Implementation Notes#

This section summarizes the key implementation choices.

1. The model can predict different quantities#

The sampler may be implemented using:

  • \(\epsilon\)-prediction

  • \(x_0\)-prediction

  • \(v\)-prediction

But the DDIM step is easiest to think about in terms of \(\hat x_0\) and \(\hat\epsilon\).


2. Use a helper to reconstruct \(\hat x_0\)#

For \(\epsilon\)-prediction:

\[ \hat x_0 = \frac{x_t - \sqrt{1-\bar\alpha_t}\,\epsilon_\theta(x_t,t)}{\sqrt{\bar\alpha_t}}. \]

This helper is central and should be implemented carefully.

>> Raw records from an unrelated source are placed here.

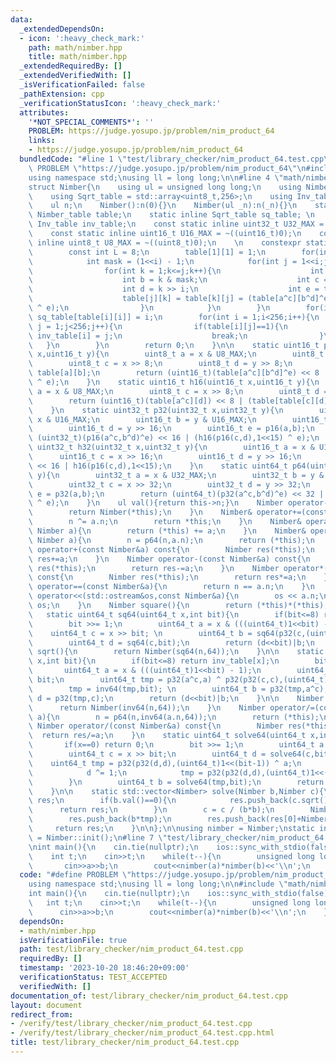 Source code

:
 ```yaml
---
data:
  _extendedDependsOn:
  - icon: ':heavy_check_mark:'
    path: math/nimber.hpp
    title: math/nimber.hpp
  _extendedRequiredBy: []
  _extendedVerifiedWith: []
  _isVerificationFailed: false
  _pathExtension: cpp
  _verificationStatusIcon: ':heavy_check_mark:'
  attributes:
    '*NOT_SPECIAL_COMMENTS*': ''
    PROBLEM: https://judge.yosupo.jp/problem/nim_product_64
    links:
    - https://judge.yosupo.jp/problem/nim_product_64
  bundledCode: "#line 1 \"test/library_checker/nim_product_64.test.cpp\"\n#define\
    \ PROBLEM \"https://judge.yosupo.jp/problem/nim_product_64\"\n#include<bits/stdc++.h>\n\
    using namespace std;\nusing ll = long long;\n\n#line 4 \"math/nimber.hpp\"\n\n\
    struct Nimber{\n    using ul = unsigned long long;\n    using Nimber_table = std::array<std::array<uint8_t,256>,256>;\n\
    \    using Sqrt_table = std::array<uint8_t,256>;\n    using Inv_table = Sqrt_table;\n\
    \    ul n;\n    Nimber():n(0){}\n    Nimber(ul _n):n(_n){}\n    static inline\
    \ Nimber_table table;\n    static inline Sqrt_table sq_table; \n    static inline\
    \ Inv_table inv_table;\n    const static inline uint32_t U32_MAX = ~((uint32_t)0);\n\
    \    const static inline uint16_t U16_MAX = ~((uint16_t)0);\n    const static\
    \ inline uint8_t U8_MAX = ~((uint8_t)0);\n    \n    constexpr static int init(){\n\
    \        const int L = 8;\n        table[1][1] = 1;\n        for(int i = 1;i<L;i<<=1){\n\
    \            int mask = (1<<i) - 1;\n            for(int j = 1<<i;j<1<<(2*i);j++){\n\
    \                for(int k = 1;k<=j;k++){\n                    int a = j & mask;\n\
    \                    int b = k & mask;\n                    int c = j >> i;\n\
    \                    int d = k >> i;\n                    int e = table[a][b];\n\
    \                    table[j][k] = table[k][j] = (table[a^c][b^d]^e) << i | (table[table[c][d]][1<<(i-1)]\
    \ ^ e);\n                }\n            }\n        }\n        for(int i = 0;i<256;i++)\
    \ sq_table[table[i][i]] = i;\n        for(int i = 1;i<256;i++){\n            for(int\
    \ j = 1;j<256;j++){\n                if(table[i][j]==1){\n                   \
    \ inv_table[i] = j;\n                    break;\n                }\n         \
    \   }\n        }\n        return 0;\n    }\n\n    static uint16_t p16(uint16_t\
    \ x,uint16_t y){\n        uint8_t a = x & U8_MAX;\n        uint8_t b = y & U8_MAX;\n\
    \        uint8_t c = x >> 8;\n        uint8_t d = y >> 8;\n        uint8_t e =\
    \ table[a][b];\n        return (uint16_t)(table[a^c][b^d]^e) << 8 | (table[table[c][d]][1<<7]\
    \ ^ e);\n    }\n    static uint16_t h16(uint16_t x,uint16_t y){\n        uint8_t\
    \ a = x & U8_MAX;\n        uint8_t c = x >> 8;\n        uint8_t d = y >> 8;\n\
    \        return (uint16_t)(table[a^c][d]) << 8 | (table[table[c][d]][1<<7]);\n\
    \    }\n    static uint32_t p32(uint32_t x,uint32_t y){\n        uint16_t a =\
    \ x & U16_MAX;\n        uint16_t b = y & U16_MAX;\n        uint16_t c = x >> 16;\n\
    \        uint16_t d = y >> 16;\n        uint16_t e = p16(a,b);\n        return\
    \ (uint32_t)(p16(a^c,b^d)^e) << 16 | (h16(p16(c,d),1<<15) ^ e);\n    }\n    static\
    \ uint32_t h32(uint32_t x,uint32_t y){\n        uint16_t a = x & U16_MAX;\n  \
    \      uint16_t c = x >> 16;\n        uint16_t d = y >> 16;\n        return (uint32_t)(p16(a^c,d))\
    \ << 16 | h16(p16(c,d),1<<15);\n    }\n    static uint64_t p64(uint64_t x,uint64_t\
    \ y){\n        uint32_t a = x & U32_MAX;\n        uint32_t b = y & U32_MAX;\n\
    \        uint32_t c = x >> 32;\n        uint32_t d = y >> 32;\n        uint32_t\
    \ e = p32(a,b);\n        return (uint64_t)(p32(a^c,b^d)^e) << 32 | (h32(p32(c,d),1<<31)\
    \ ^ e);\n    }\n    ul val(){return this->n;}\n    Nimber operator-() const{\n\
    \        return Nimber(*this);\n    }\n    Nimber& operator+=(const Nimber a){\n\
    \        n ^= a.n;\n        return *this;\n    }\n    Nimber& operator-=(const\
    \ Nimber a){\n        return (*this) += a;\n    }\n    Nimber& operator*=(const\
    \ Nimber a){\n        n = p64(n,a.n);\n        return (*this);\n    }\n    Nimber\
    \ operator+(const Nimber&a) const{\n        Nimber res(*this);\n        return\
    \ res+=a;\n    }\n    Nimber operator-(const Nimber&a) const{\n        Nimber\
    \ res(*this);\n        return res-=a;\n    }\n    Nimber operator*(const Nimber&a)\
    \ const{\n        Nimber res(*this);\n        return res*=a;\n    }\n    bool\
    \ operator==(const Nimber&a){\n        return n == a.n;\n    }\n    friend std::ostream&\
    \ operator<<(std::ostream&os,const Nimber&a){\n        os << a.n;\n        return\
    \ os;\n    }\n    Nimber square(){\n        return (*this)*(*this);\n    }\n \
    \   static uint64_t sq64(uint64_t x,int bit){\n        if(bit<=8) return sq_table[x];\n\
    \        bit >>= 1;\n        uint64_t a = x & (((uint64_t)1<<bit) - 1);\n    \
    \    uint64_t c = x >> bit; \n        uint64_t b = sq64(p32(c,(uint64_t)1<<(bit-1))^a,bit);\n\
    \        uint64_t d = sq64(c,bit);\n        return (d<<bit)|b;\n    }\n\n    Nimber\
    \ sqrt(){\n        return Nimber(sq64(n,64));\n    }\n\n    static uint64_t inv64(uint64_t\
    \ x,int bit){\n        if(bit<=8) return inv_table[x];\n        bit >>= 1;\n \
    \       uint64_t a = x & (((uint64_t)1<<bit) - 1);\n        uint64_t c = x >>\
    \ bit;\n        uint64_t tmp = p32(a^c,a) ^ p32(p32(c,c),(uint64_t)1<<(bit-1));\n\
    \        tmp = inv64(tmp,bit); \n        uint64_t b = p32(tmp,a^c);\n        uint64_t\
    \ d = p32(tmp,c);\n        return (d<<bit)|b;\n    }\n\n    Nimber inv(){\n  \
    \      return Nimber(inv64(n,64));\n    }\n    Nimber operator/=(const Nimber\
    \ a){\n        n = p64(n,inv64(a.n,64));\n        return (*this);\n    }\n   \
    \ Nimber operator/(const Nimber&a) const{\n        Nimber res(*this);\n      \
    \  return res/=a;\n    }\n    static uint64_t solve64(uint64_t x,int bit){\n \
    \       if(x==0) return 0;\n        bit >>= 1;\n        uint64_t a = x & (((uint64_t)1<<bit)-1);\n\
    \        uint64_t c = x >> bit;\n        uint64_t d = solve64(c,bit);\n\n    \
    \    uint64_t tmp = p32(p32(d,d),(uint64_t)1<<(bit-1)) ^ a;\n        if(tmp>=((uint64_t)1<<(bit-1))){\n\
    \            d ^= 1;\n            tmp = p32(p32(d,d),(uint64_t)1<<(bit-1)) ^ a;\n\
    \        }\n        uint64_t b = solve64(tmp,bit);\n        return (d<<bit)|b;\n\
    \    }\n\n    static std::vector<Nimber> solve(Nimber b,Nimber c){\n        std::vector<Nimber>\
    \ res;\n        if(b.val()==0){\n            res.push_back(c.sqrt());\n      \
    \      return res;\n        }\n        c = c / (b*b);\n        Nimber tmp = solve64(c.val(),64);\n\
    \        res.push_back(b*tmp);\n        res.push_back(res[0]+Nimber(b));\n   \
    \     return res;\n    }\n\n};\n\nusing nimber = Nimber;\nstatic int Nimber_init\
    \ = Nimber::init();\n#line 7 \"test/library_checker/nim_product_64.test.cpp\"\n\
    \nint main(){\n    cin.tie(nullptr);\n    ios::sync_with_stdio(false);\n    \n\
    \    int t;\n    cin>>t;\n    while(t--){\n        unsigned long long a,b;\n \
    \       cin>>a>>b;\n        cout<<nimber(a)*nimber(b)<<'\\n';\n    }\n}\n\n"
  code: "#define PROBLEM \"https://judge.yosupo.jp/problem/nim_product_64\"\n#include<bits/stdc++.h>\n\
    using namespace std;\nusing ll = long long;\n\n#include \"math/nimber.hpp\"\n\n\
    int main(){\n    cin.tie(nullptr);\n    ios::sync_with_stdio(false);\n    \n \
    \   int t;\n    cin>>t;\n    while(t--){\n        unsigned long long a,b;\n  \
    \      cin>>a>>b;\n        cout<<nimber(a)*nimber(b)<<'\\n';\n    }\n}\n\n"
  dependsOn:
  - math/nimber.hpp
  isVerificationFile: true
  path: test/library_checker/nim_product_64.test.cpp
  requiredBy: []
  timestamp: '2023-10-20 18:46:20+09:00'
  verificationStatus: TEST_ACCEPTED
  verifiedWith: []
documentation_of: test/library_checker/nim_product_64.test.cpp
layout: document
redirect_from:
- /verify/test/library_checker/nim_product_64.test.cpp
- /verify/test/library_checker/nim_product_64.test.cpp.html
title: test/library_checker/nim_product_64.test.cpp
---
```

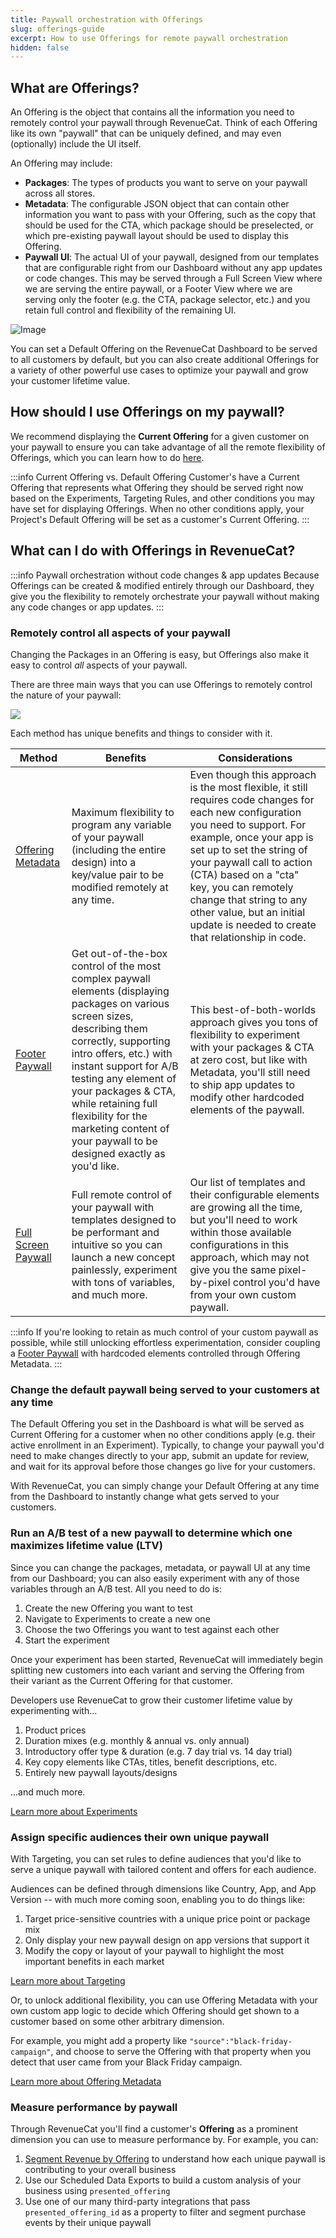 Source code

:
 ```yaml
---
title: Paywall orchestration with Offerings
slug: offerings-guide
excerpt: How to use Offerings for remote paywall orchestration
hidden: false
---
```


## What are Offerings?

An Offering is the object that contains all the information you need to remotely control your paywall through RevenueCat. Think of each Offering like its own "paywall" that can be uniquely defined, and may even (optionally) include the UI itself.

An Offering may include:

- **Packages**: The types of products you want to serve on your paywall across all stores.
- **Metadata**: The configurable JSON object that can contain other information you want to pass with your Offering, such as the copy that should be used for the CTA, which package should be preselected, or which pre-existing paywall layout should be used to display this Offering.
- **Paywall UI**: The actual UI of your paywall, designed from our templates that are configurable right from our Dashboard without any app updates or code changes. This may be served through a Full Screen View where we are serving the entire paywall, or a Footer View where we are serving only the footer (e.g. the CTA, package selector, etc.) and you retain full control and flexibility of the remaining UI.

![Image](/docs_images/paywalls/paywall-orchestration-offerings-overview.png)

You can set a Default Offering on the RevenueCat Dashboard to be served to all customers by default, but you can also create additional Offerings for a variety of other powerful use cases to optimize your paywall and grow your customer lifetime value.

## How should I use Offerings on my paywall?

We recommend displaying the **Current Offering** for a given customer on your paywall to ensure you can take advantage of all the remote flexibility of Offerings, which you can learn how to do [here](/getting-started/displaying-products#fetching-offerings).

:::info Current Offering vs. Default Offering
Customer's have a Current Offering that represents what Offering they should be served right now based on the Experiments, Targeting Rules, and other conditions you may have set for displaying Offerings. When no other conditions apply, your Project's Default Offering will be set as a customer's Current Offering.
:::

## What can I do with Offerings in RevenueCat?

:::info Paywall orchestration without code changes & app updates
Because Offerings can be created & modified entirely through our Dashboard, they give you the flexibility to remotely orchestrate your paywall without making any code changes or app updates.
:::

### Remotely control all aspects of your paywall

Changing the Packages in an Offering is easy, but Offerings also make it easy to control _all_ aspects of your paywall.

There are three main ways that you can use Offerings to remotely control the nature of your paywall:

![](/docs_images/paywalls/paywall-orchestration-offerings-methods.png)

Each method has unique benefits and things to consider with it.

| Method                                        | Benefits                                                                                                                                                                                                                                                                                                                                                          | Considerations                                                                                                                                                                                                                                                                                                                                                                |
| --------------------------------------------- | ----------------------------------------------------------------------------------------------------------------------------------------------------------------------------------------------------------------------------------------------------------------------------------------------------------------------------------------------------------------- | ----------------------------------------------------------------------------------------------------------------------------------------------------------------------------------------------------------------------------------------------------------------------------------------------------------------------------------------------------------------------------- |
| [Offering Metadata](/tools/offering-metadata) | Maximum flexibility to program any variable of your paywall (including the entire design) into a key/value pair to be modified remotely at any time.                                                                                                                                                                                                              | Even though this approach is the most flexible, it still requires code changes for each new configuration you need to support. For example, once your app is set up to set the string of your paywall call to action (CTA) based on a "cta" key, you can remotely change that string to any other value, but an initial update is needed to create that relationship in code. |
| [Footer Paywall](/tools/paywalls)             | Get out-of-the-box control of the most complex paywall elements (displaying packages on various screen sizes, describing them correctly, supporting intro offers, etc.) with instant support for A/B testing any element of your packages & CTA, while retaining full flexibility for the marketing content of your paywall to be designed exactly as you'd like. | This best-of-both-worlds approach gives you tons of flexibility to experiment with your packages & CTA at zero cost, but like with Metadata, you'll still need to ship app updates to modify other hardcoded elements of the paywall.                                                                                                                                         |
| [Full Screen Paywall](/tools/paywalls)        | Full remote control of your paywall with templates designed to be performant and intuitive so you can launch a new concept painlessly, experiment with tons of variables, and much more.                                                                                                                                                                          | Our list of templates and their configurable elements are growing all the time, but you'll need to work within those available configurations in this approach, which may not give you the same pixel-by-pixel control you'd have from your own custom paywall.                                                                                                               |

:::info
If you're looking to retain as much control of your custom paywall as possible, while still unlocking effortless experimentation, consider coupling a [Footer Paywall](/tools/paywalls/displaying-paywalls#how-to-display-a-footer-paywall-on-your-custom-paywall) with hardcoded elements controlled through Offering Metadata.
:::

### Change the default paywall being served to your customers at any time

The Default Offering you set in the Dashboard is what will be served as Current Offering for a customer when no other conditions apply (e.g. their active enrollment in an Experiment). Typically, to change your paywall you'd need to make changes directly to your app, submit an update for review, and wait for its approval before those changes go live for your customers.

With RevenueCat, you can simply change your Default Offering at any time from the Dashboard to instantly change what gets served to your customers.

### Run an A/B test of a new paywall to determine which one maximizes lifetime value (LTV)

Since you can change the packages, metadata, or paywall UI at any time from our Dashboard; you can also easily experiment with any of those variables through an A/B test. All you need to do is:

1. Create the new Offering you want to test
2. Navigate to Experiments to create a new one
3. Choose the two Offerings you want to test against each other
4. Start the experiment

Once your experiment has been started, RevenueCat will immediately begin splitting new customers into each variant and serving the Offering from their variant as the Current Offering for that customer.

Developers use RevenueCat to grow their customer lifetime value by experimenting with...

1. Product prices
2. Duration mixes (e.g. monthly & annual vs. only annual)
3. Introductory offer type & duration (e.g. 7 day trial vs. 14 day trial)
4. Key copy elements like CTAs, titles, benefit descriptions, etc.
5. Entirely new paywall layouts/designs

...and much more.

[Learn more about Experiments](/tools/experiments-v1)

### Assign specific audiences their own unique paywall

With Targeting, you can set rules to define audiences that you'd like to serve a unique paywall with tailored content and offers for each audience.

Audiences can be defined through dimensions like Country, App, and App Version -- with much more coming soon, enabling you to do things like:

1. Target price-sensitive countries with a unique price point or package mix
2. Only display your new paywall design on app versions that support it
3. Modify the copy or layout of your paywall to highlight the most important benefits in each market

[Learn more about Targeting](/tools/targeting)

Or, to unlock additional flexibility, you can use Offering Metadata with your own custom app logic to decide which Offering should get shown to a customer based on some other arbitrary dimension.

For example, you might add a property like `"source":"black-friday-campaign"`, and choose to serve the Offering with that property when you detect that user came from your Black Friday campaign.

[Learn more about Offering Metadata](/tools/offering-metadata)

### Measure performance by paywall

Through RevenueCat you'll find a customer's **Offering** as a prominent dimension you can use to measure performance by. For example, you can:

1. [Segment Revenue by Offering](https://app.revenuecat.com/charts/revenue?chart_type=Stacked%20area&segment=offering_id) to understand how each unique paywall is contributing to your overall business
2. Use our Scheduled Data Exports to build a custom analysis of your business using `presented_offering`
3. Use one of our many third-party integrations that pass `presented_offering_id` as a property to filter and segment purchase events by their unique paywall
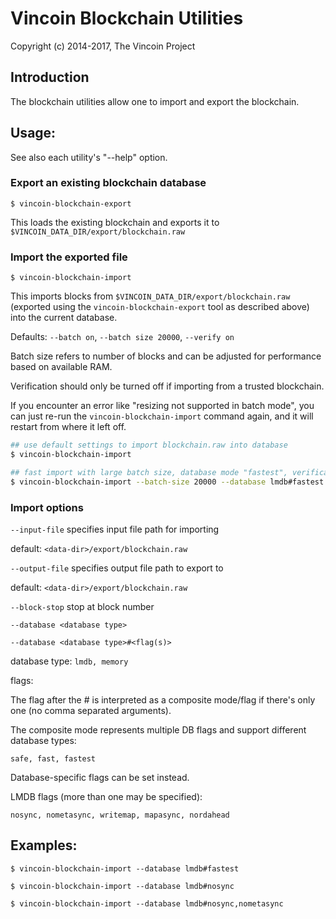 # Vincoin Blockchain Utilities

Copyright (c) 2014-2017, The Vincoin Project

## Introduction

The blockchain utilities allow one to import and export the blockchain.

## Usage:

See also each utility's "--help" option.

### Export an existing blockchain database

`$ vincoin-blockchain-export`

This loads the existing blockchain and exports it to `$VINCOIN_DATA_DIR/export/blockchain.raw`

### Import the exported file

`$ vincoin-blockchain-import`

This imports blocks from `$VINCOIN_DATA_DIR/export/blockchain.raw` (exported using the
`vincoin-blockchain-export` tool as described above) into the current database.

Defaults: `--batch on`, `--batch size 20000`, `--verify on`

Batch size refers to number of blocks and can be adjusted for performance based on available RAM.

Verification should only be turned off if importing from a trusted blockchain.

If you encounter an error like "resizing not supported in batch mode", you can just re-run
the `vincoin-blockchain-import` command again, and it will restart from where it left off.

```bash
## use default settings to import blockchain.raw into database
$ vincoin-blockchain-import

## fast import with large batch size, database mode "fastest", verification off
$ vincoin-blockchain-import --batch-size 20000 --database lmdb#fastest --verify off

```

### Import options

`--input-file`
specifies input file path for importing

default: `<data-dir>/export/blockchain.raw`

`--output-file`
specifies output file path to export to

default: `<data-dir>/export/blockchain.raw`

`--block-stop`
stop at block number

`--database <database type>`

`--database <database type>#<flag(s)>`

database type: `lmdb, memory`

flags:

The flag after the # is interpreted as a composite mode/flag if there's only
one (no comma separated arguments).

The composite mode represents multiple DB flags and support different database types:

`safe, fast, fastest`

Database-specific flags can be set instead.

LMDB flags (more than one may be specified):

`nosync, nometasync, writemap, mapasync, nordahead`

## Examples:

```
$ vincoin-blockchain-import --database lmdb#fastest

$ vincoin-blockchain-import --database lmdb#nosync

$ vincoin-blockchain-import --database lmdb#nosync,nometasync
```
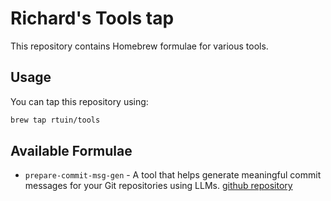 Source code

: # Richard's Tools tap

This repository contains Homebrew formulae for various tools.

## Usage

You can tap this repository using:

```bash
brew tap rtuin/tools
```

## Available Formulae

- `prepare-commit-msg-gen` - A tool that helps generate meaningful commit messages for your Git repositories using LLMs. [github repository](https://github.com/rtuin/prepare-commit-msg-gen)

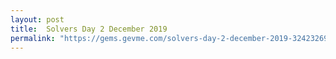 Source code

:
 ```yaml
---
layout: post
title:  Solvers Day 2 December 2019
permalink: "https://gems.gevme.com/solvers-day-2-december-2019-32423269"
---
```

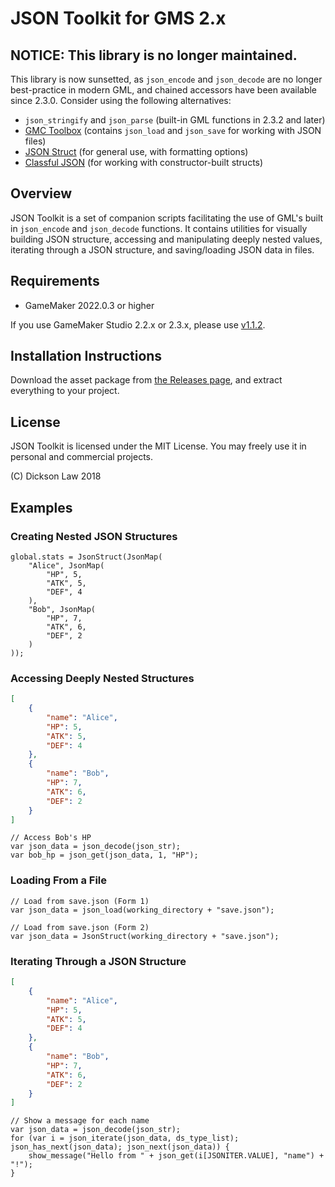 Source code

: # JSON Toolkit for GMS 2.x

## NOTICE: This library is no longer maintained.

This library is now sunsetted, as `json_encode` and `json_decode` are no longer best-practice in modern GML, and chained accessors have been available since 2.3.0. Consider using the following alternatives:

- `json_stringify` and `json_parse` (built-in GML functions in 2.3.2 and later)
- [GMC Toolbox](https://forum.gamemaker.io/index.php?threads/gamemaker-community-toolbox.103966/) (contains `json_load` and `json_save` for working with JSON files)
- [JSON Struct](https://github.com/dicksonlaw583/jsonstruct) (for general use, with formatting options)
- [Classful JSON](https://github.com/dicksonlaw583/classfuljson) (for working with constructor-built structs)


## Overview

JSON Toolkit is a set of companion scripts facilitating the use of GML's built in `json_encode` and `json_decode` functions. It contains utilities for visually building JSON structure, accessing and manipulating deeply nested values, iterating through a JSON structure, and saving/loading JSON data in files.

## Requirements

- GameMaker 2022.0.3 or higher

If you use GameMaker Studio 2.2.x or 2.3.x, please use [v1.1.2](https://github.com/dicksonlaw583/jsontoolkit/releases/tag/v1.1.2).

## Installation Instructions

Download the asset package from [the Releases page](https://github.com/dicksonlaw583/jsontoolkit/releases), and extract everything to your project.

## License

JSON Toolkit is licensed under the MIT License. You may freely use it in personal and commercial projects.

(C) Dickson Law 2018

## Examples

### Creating Nested JSON Structures

```gml
global.stats = JsonStruct(JsonMap(
	"Alice", JsonMap(
    	"HP", 5,
        "ATK", 5,
        "DEF", 4
    ),
    "Bob", JsonMap(
    	"HP", 7,
        "ATK", 6,
        "DEF", 2
    )
));
```

### Accessing Deeply Nested Structures

```json
[
	{
    	"name": "Alice",
        "HP": 5,
        "ATK": 5,
        "DEF": 4
    },
    {
    	"name": "Bob",
        "HP": 7,
        "ATK": 6,
        "DEF": 2
    }
]
```

```gml
// Access Bob's HP
var json_data = json_decode(json_str);
var bob_hp = json_get(json_data, 1, "HP");
```

### Loading From a File

```gml
// Load from save.json (Form 1)
var json_data = json_load(working_directory + "save.json");
```

```gml
// Load from save.json (Form 2)
var json_data = JsonStruct(working_directory + "save.json");
```

### Iterating Through a JSON Structure

```json
[
	{
    	"name": "Alice",
        "HP": 5,
        "ATK": 5,
        "DEF": 4
    },
    {
    	"name": "Bob",
        "HP": 7,
        "ATK": 6,
        "DEF": 2
    }
]
```

```gml
// Show a message for each name
var json_data = json_decode(json_str);
for (var i = json_iterate(json_data, ds_type_list); json_has_next(json_data); json_next(json_data)) {
	show_message("Hello from " + json_get(i[JSONITER.VALUE], "name") + "!");
}
```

3. Timestep skipping requires a chosen sequence#

Instead of all timesteps, select a sequence such as:

  • uniform in index

  • quadratic spacing

  • custom hand-designed schedules

The DDIM formulas use the corresponding \(\bar\alpha_t\) values directly.


4. Deterministic DDIM is often used for inversion/editing#

Because the mapping is deterministic given the initial noise, DDIM is often used when we want more stable trajectories, interpolation, or inversion-style reasoning.


5. Guidance is inserted before the sampler update#

For classifier-free guidance:

  1. get unconditional prediction

  2. get conditional prediction

  3. combine them to get \(\epsilon_{\text{cfg}}\)

  4. use \(\epsilon_{\text{cfg}}\) inside the DDIM update

So guidance modifies the denoiser output, not the structural form of the DDIM formula.


6. Numerical stability#

In practice, implementations often:

  • clip or threshold \(\hat x_0\)

  • ensure square-root arguments are nonnegative

  • use precomputed tensors for \(\alpha_t\) and \(\bar\alpha_t\)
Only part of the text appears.